:: Exercise instructions ::
Once you have read the listing, output it exactly and completely.

:: Given entries ::
[Start of section]

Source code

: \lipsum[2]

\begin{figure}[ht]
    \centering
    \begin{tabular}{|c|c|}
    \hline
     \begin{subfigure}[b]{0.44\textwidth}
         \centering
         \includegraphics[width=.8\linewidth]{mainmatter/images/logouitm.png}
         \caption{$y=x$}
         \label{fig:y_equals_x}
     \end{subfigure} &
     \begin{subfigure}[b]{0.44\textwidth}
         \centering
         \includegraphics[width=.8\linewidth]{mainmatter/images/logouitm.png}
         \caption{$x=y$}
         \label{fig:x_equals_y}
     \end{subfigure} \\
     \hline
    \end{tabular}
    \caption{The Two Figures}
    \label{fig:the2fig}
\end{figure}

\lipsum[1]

[End of section]

:: Exercise solution ::
Source code

: \lipsum[2]

\begin{figure}[ht]
    \centering
    \begin{tabular}{|c|c|}
    \hline
     \begin{subfigure}[b]{0.44\textwidth}
         \centering
         \includegraphics[width=.8\linewidth]{mainmatter/images/logouitm.png}
         \caption{$y=x$}
         \label{fig:y_equals_x}
     \end{subfigure} &
     \begin{subfigure}[b]{0.44\textwidth}
         \centering
         \includegraphics[width=.8\linewidth]{mainmatter/images/logouitm.png}
         \caption{$x=y$}
         \label{fig:x_equals_y}
     \end{subfigure} \\
     \hline
    \end{tabular}
    \caption{The Two Figures}
    \label{fig:the2fig}
\end{figure}

\lipsum[1]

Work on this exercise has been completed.